Outcome is dictated by speed: function present at treatment is usually preserved, but function already lost rarely returns. The MSCC coordinator route exists to compress referral-to-treatment time.
7
Treat
Definitive Treatment
Most patients
Urgent radiotherapy
Within 24 hours of diagnosis for most — controls tumour, relieves pain and preserves function; under dexamethasone cover.
Selected patients
Surgical decompression ± stabilisation
Single-level compression, spinal instability, good performance status and life expectancy ≥6 months, or progression despite prior radiotherapy — surgery then post-op radiotherapy.
Radiotherapy is the default because it relieves compression for most tumour types quickly and non-invasively, but surgery is preferred where the spine is unstable, the compression is from bone rather than radiosensitive tumour, or a single level can be decompressed in a patient fit enough to benefit — with the decision driven by performance status and predicted survival.
8
Support
Supportive Care & Rehabilitation
Pressure & VTE care Meticulous pressure-area care while immobile; reassess thromboprophylaxis; bowel regimen.
Rehabilitation Early physiotherapy/OT, mobility aids, falls prevention; spinal-cord-injury rehab where appropriate.
Psychological & social Support patient and family, equipment and care-package planning for new disability.

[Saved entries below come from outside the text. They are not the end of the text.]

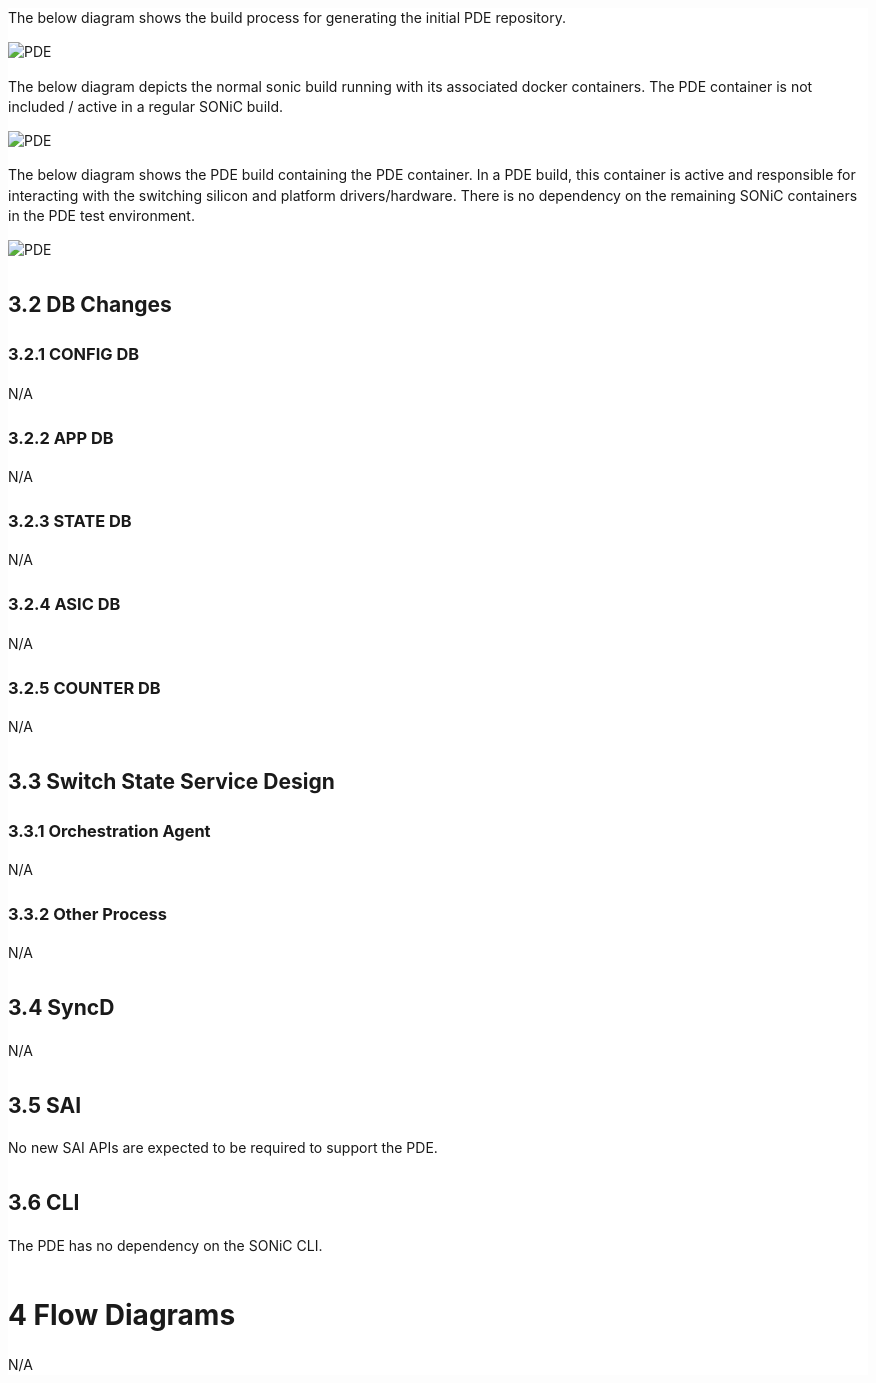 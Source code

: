 The below diagram shows the build process for generating the initial PDE repository.  

![PDE](../../images/platform/initialcreationflow.png)

The below diagram depicts the normal sonic build running with its associated docker containers. The PDE container is not included / active in a regular SONiC build.

![PDE](../../images/platform/sonicbuildcontainers.png)

The below diagram shows the PDE build containing the PDE container.  In a PDE build, this container is active and responsible for interacting with the switching silicon and platform drivers/hardware.  There is no dependency on the remaining SONiC containers in the PDE test environment.

![PDE](../../images/platform/pdebuildcontainers.png)

## 3.2 DB Changes
### 3.2.1 CONFIG DB
N/A
### 3.2.2 APP DB
N/A
### 3.2.3 STATE DB
N/A
### 3.2.4 ASIC DB
N/A
### 3.2.5 COUNTER DB
N/A

## 3.3 Switch State Service Design
### 3.3.1 Orchestration Agent
N/A
### 3.3.2 Other Process 
N/A

## 3.4 SyncD
N/A

## 3.5 SAI
No new SAI APIs are expected to be required to support the PDE.

## 3.6 CLI

The PDE has no dependency on the SONiC CLI.

# 4 Flow Diagrams
N/A
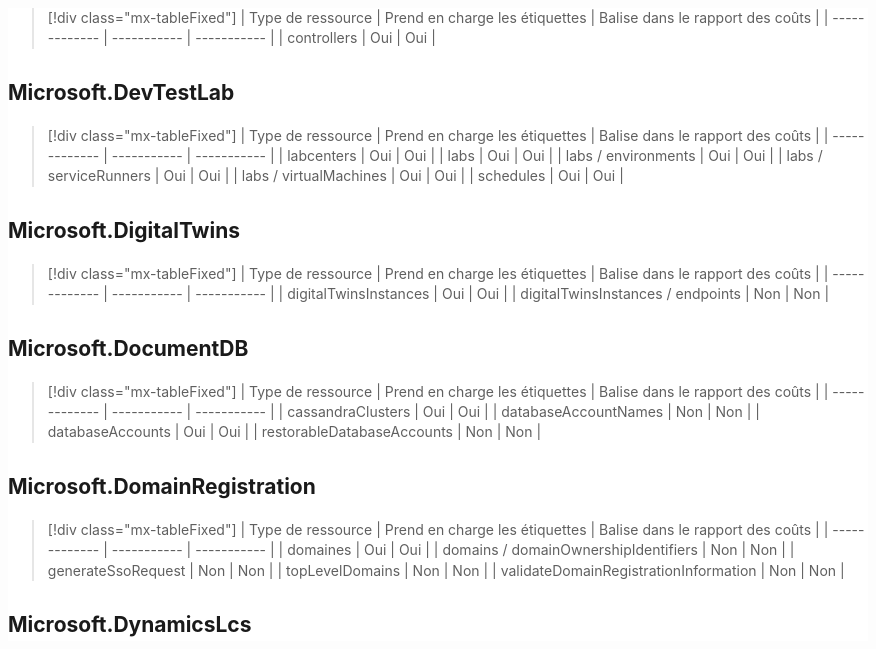 > [!div class="mx-tableFixed"]
> | Type de ressource | Prend en charge les étiquettes | Balise dans le rapport des coûts |
> | ------------- | ----------- | ----------- |
> | controllers | Oui | Oui |

## <a name="microsoftdevtestlab"></a>Microsoft.DevTestLab

> [!div class="mx-tableFixed"]
> | Type de ressource | Prend en charge les étiquettes | Balise dans le rapport des coûts |
> | ------------- | ----------- | ----------- |
> | labcenters | Oui | Oui |
> | labs | Oui | Oui |
> | labs / environments | Oui | Oui |
> | labs / serviceRunners | Oui | Oui |
> | labs / virtualMachines | Oui | Oui |
> | schedules | Oui | Oui |

## <a name="microsoftdigitaltwins"></a>Microsoft.DigitalTwins

> [!div class="mx-tableFixed"]
> | Type de ressource | Prend en charge les étiquettes | Balise dans le rapport des coûts |
> | ------------- | ----------- | ----------- |
> | digitalTwinsInstances | Oui | Oui |
> | digitalTwinsInstances / endpoints | Non | Non |

## <a name="microsoftdocumentdb"></a>Microsoft.DocumentDB

> [!div class="mx-tableFixed"]
> | Type de ressource | Prend en charge les étiquettes | Balise dans le rapport des coûts |
> | ------------- | ----------- | ----------- |
> | cassandraClusters | Oui | Oui |
> | databaseAccountNames | Non | Non |
> | databaseAccounts | Oui | Oui |
> | restorableDatabaseAccounts | Non | Non |

## <a name="microsoftdomainregistration"></a>Microsoft.DomainRegistration

> [!div class="mx-tableFixed"]
> | Type de ressource | Prend en charge les étiquettes | Balise dans le rapport des coûts |
> | ------------- | ----------- | ----------- |
> | domaines | Oui | Oui |
> | domains / domainOwnershipIdentifiers | Non | Non |
> | generateSsoRequest | Non | Non |
> | topLevelDomains | Non | Non |
> | validateDomainRegistrationInformation | Non | Non |

## <a name="microsoftdynamicslcs"></a>Microsoft.DynamicsLcs
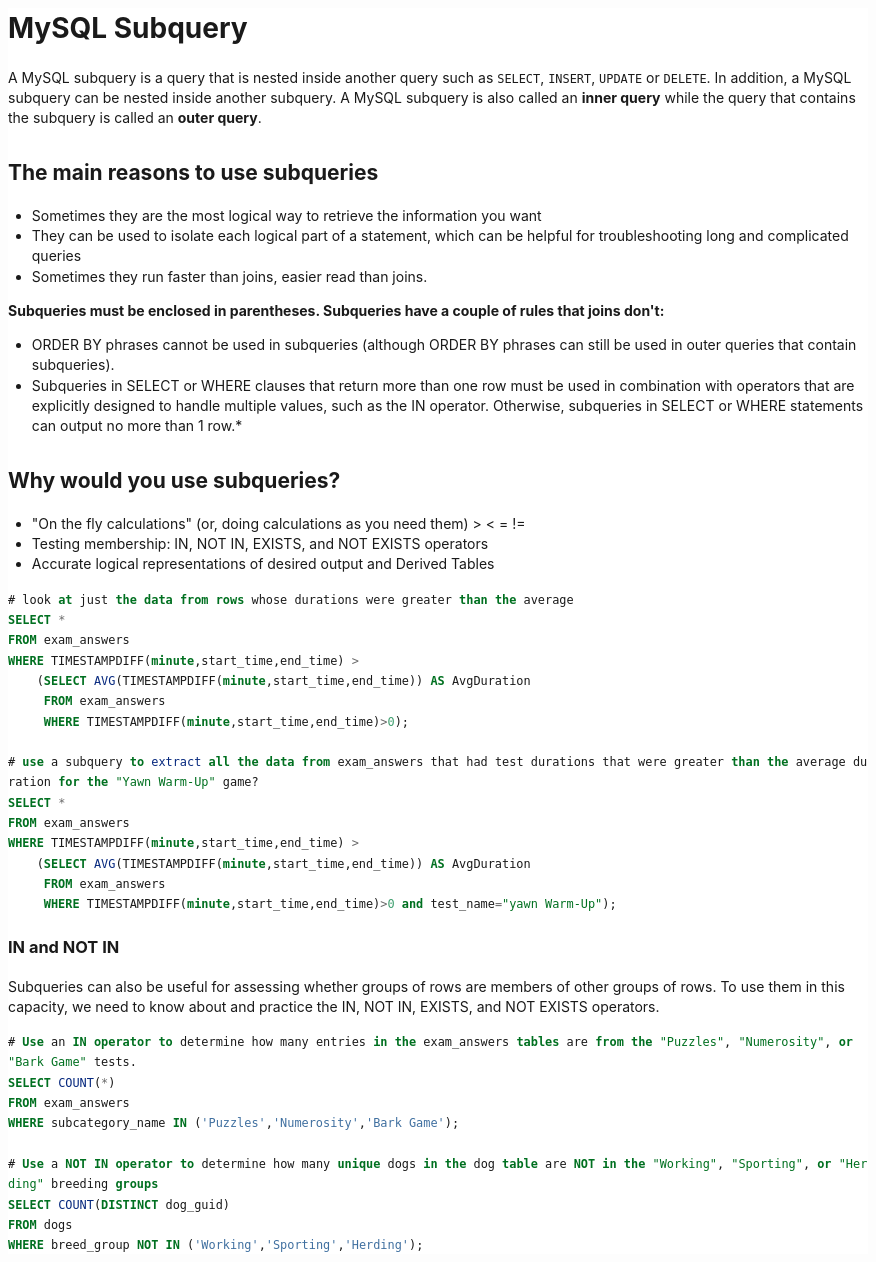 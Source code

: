 # MySQL Subquery
A MySQL subquery is a query that is nested inside another query such as `SELECT`, `INSERT`, `UPDATE` or `DELETE`. 
In addition, a MySQL subquery can be nested inside another subquery.
A MySQL subquery is also called an **inner query** while the query that contains the subquery is called an **outer query**.

## The main reasons to use subqueries
* Sometimes they are the most logical way to retrieve the information you want
* They can be used to isolate each logical part of a statement, which can be helpful for troubleshooting long and complicated queries
* Sometimes they run faster than joins, easier read than joins.

**Subqueries must be enclosed in parentheses. Subqueries have a couple of rules that joins don't:**
* ORDER BY phrases cannot be used in subqueries (although ORDER BY phrases can still be used in outer queries that contain subqueries).
* Subqueries in SELECT or WHERE clauses that return more than one row must be used in combination with operators that are explicitly designed to handle multiple values, such as the IN operator. Otherwise, subqueries in SELECT or WHERE statements can output no more than 1 row.* 

## Why would you use subqueries?
* "On the fly calculations" (or, doing calculations as you need them) > < = !=
* Testing membership: IN, NOT IN, EXISTS, and NOT EXISTS operators
* Accurate logical representations of desired output and Derived Tables


```sql
# look at just the data from rows whose durations were greater than the average
SELECT *
FROM exam_answers 
WHERE TIMESTAMPDIFF(minute,start_time,end_time) >
    (SELECT AVG(TIMESTAMPDIFF(minute,start_time,end_time)) AS AvgDuration
     FROM exam_answers
     WHERE TIMESTAMPDIFF(minute,start_time,end_time)>0);

# use a subquery to extract all the data from exam_answers that had test durations that were greater than the average duration for the "Yawn Warm-Up" game?
SELECT *
FROM exam_answers 
WHERE TIMESTAMPDIFF(minute,start_time,end_time) >
    (SELECT AVG(TIMESTAMPDIFF(minute,start_time,end_time)) AS AvgDuration
     FROM exam_answers
     WHERE TIMESTAMPDIFF(minute,start_time,end_time)>0 and test_name="yawn Warm-Up");
```     

### IN and NOT IN
Subqueries can also be useful for assessing whether groups of rows are members of other groups of rows. To use them in this capacity, we need to know about and practice the IN, NOT IN, EXISTS, and NOT EXISTS operators.
```sql
# Use an IN operator to determine how many entries in the exam_answers tables are from the "Puzzles", "Numerosity", or "Bark Game" tests. 
SELECT COUNT(*)
FROM exam_answers
WHERE subcategory_name IN ('Puzzles','Numerosity','Bark Game');

# Use a NOT IN operator to determine how many unique dogs in the dog table are NOT in the "Working", "Sporting", or "Herding" breeding groups
SELECT COUNT(DISTINCT dog_guid)
FROM dogs
WHERE breed_group NOT IN ('Working','Sporting','Herding');
```
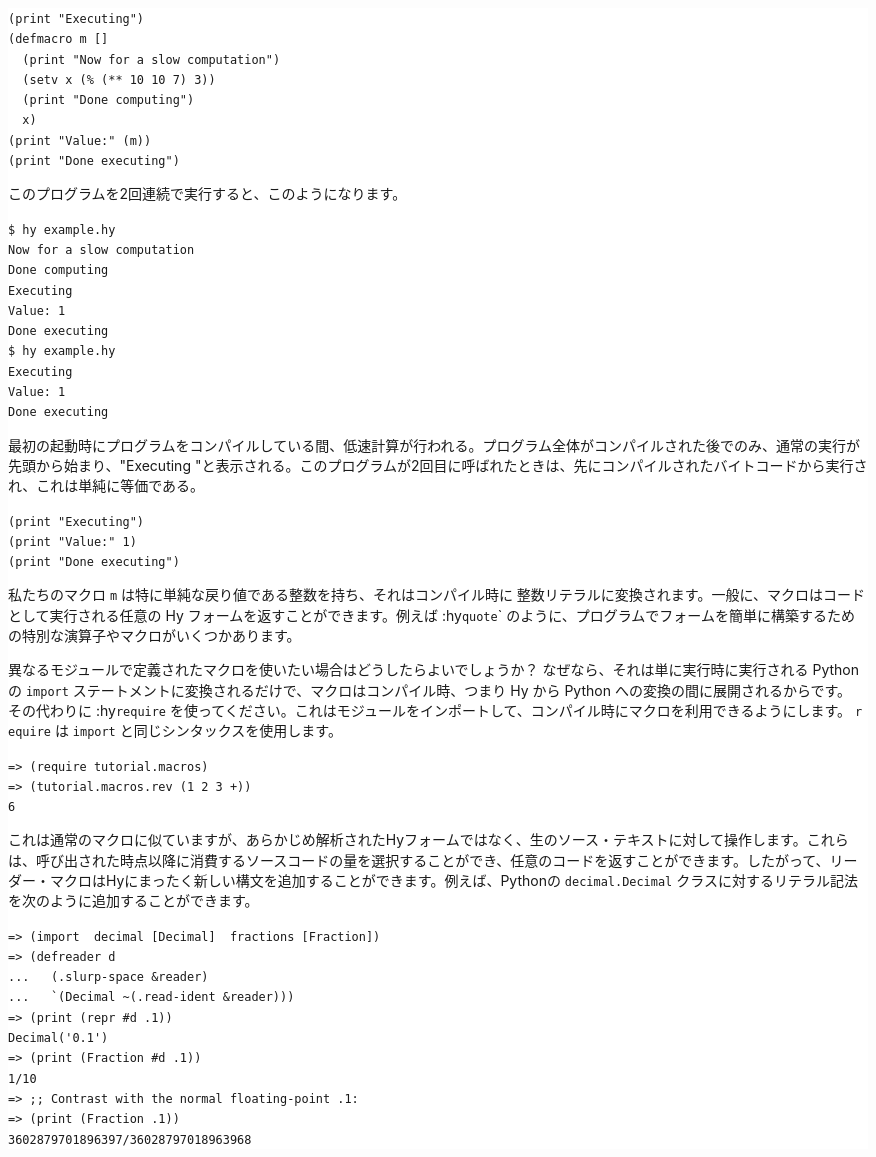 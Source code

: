     (print "Executing")
    (defmacro m []
      (print "Now for a slow computation")
      (setv x (% (** 10 10 7) 3))
      (print "Done computing")
      x)
    (print "Value:" (m))
    (print "Done executing")

このプログラムを2回連続で実行すると、このようになります。

    $ hy example.hy
    Now for a slow computation
    Done computing
    Executing
    Value: 1
    Done executing
    $ hy example.hy
    Executing
    Value: 1
    Done executing

最初の起動時にプログラムをコンパイルしている間、低速計算が行われる。プログラム全体がコンパイルされた後でのみ、通常の実行が先頭から始まり、"Executing "と表示される。このプログラムが2回目に呼ばれたときは、先にコンパイルされたバイトコードから実行され、これは単純に等価である。

    (print "Executing")
    (print "Value:" 1)
    (print "Done executing")

私たちのマクロ `m` は特に単純な戻り値である整数を持ち、それはコンパイル時に 整数リテラルに変換されます。一般に、マクロはコードとして実行される任意の Hy フォームを返すことができます。例えば :hy`quote`\` のように、プログラムでフォームを簡単に構築するための特別な演算子やマクロがいくつかあります。

異なるモジュールで定義されたマクロを使いたい場合はどうしたらよいでしょうか？ なぜなら、それは単に実行時に実行される Python の `import` ステートメントに変換されるだけで、マクロはコンパイル時、つまり Hy から Python への変換の間に展開されるからです。 その代わりに :hy`require` を使ってください。これはモジュールをインポートして、コンパイル時にマクロを利用できるようにします。 `require` は `import` と同じシンタックスを使用します。

    => (require tutorial.macros)
    => (tutorial.macros.rev (1 2 3 +))
    6

これは通常のマクロに似ていますが、あらかじめ解析されたHyフォームではなく、生のソース・テキストに対して操作します。これらは、呼び出された時点以降に消費するソースコードの量を選択することができ、任意のコードを返すことができます。したがって、リーダー・マクロはHyにまったく新しい構文を追加することができます。例えば、Pythonの `decimal.Decimal` クラスに対するリテラル記法を次のように追加することができます。

    => (import  decimal [Decimal]  fractions [Fraction])
    => (defreader d
    ...   (.slurp-space &reader)
    ...   `(Decimal ~(.read-ident &reader)))
    => (print (repr #d .1))
    Decimal('0.1')
    => (print (Fraction #d .1))
    1/10
    => ;; Contrast with the normal floating-point .1:
    => (print (Fraction .1))
    3602879701896397/36028797018963968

Whatever the definitive treatment, many MSCC patients are left with mobility, bladder and bowel impairment, so coordinated nursing, continence and rehabilitation care determines their quality of life — and proactive pressure-area and VTE care prevents the predictable complications of immobility.
9
Follow-up
Steroid Taper, Prognosis & Safety-net
Steroid taper
Reduce dexamethasone over 1–2 weeks after radiotherapy/surgery; if neurology worsens on reduction, return to the last effective dose for 2 weeks. Keep PPI cover and monitor glucose.
Prognosis & ACP
MSCC signals advanced disease — discuss prognosis and advance care planning; ambulant status at treatment is the key predictor of staying ambulant.
Safety-net (cancer patients)
Warn patients with known cancer to report new or worsening back pain, leg weakness/numbness or bladder/bowel change immediately — do not wait.
Re-refer urgently
New or progressing neurology after treatment → urgent re-imaging / oncology review.
Because function present at treatment is usually preserved while function already lost rarely returns, the most powerful long-term intervention is teaching every cancer patient the early MSCC symptoms so they present before they lose the ability to walk; careful steroid tapering then avoids both rebound oedema and the harms of prolonged high-dose steroid.
Educational use only. Based on GMEC Palliative Care Pain & Symptom Control Guidelines (6th ed, April 2025), NICE NG234 Spinal metastases & MSCC (2023), Greater Manchester Cancer Services MSCC pathway, PCF8. Follow your local acute oncology / MSCC pathway.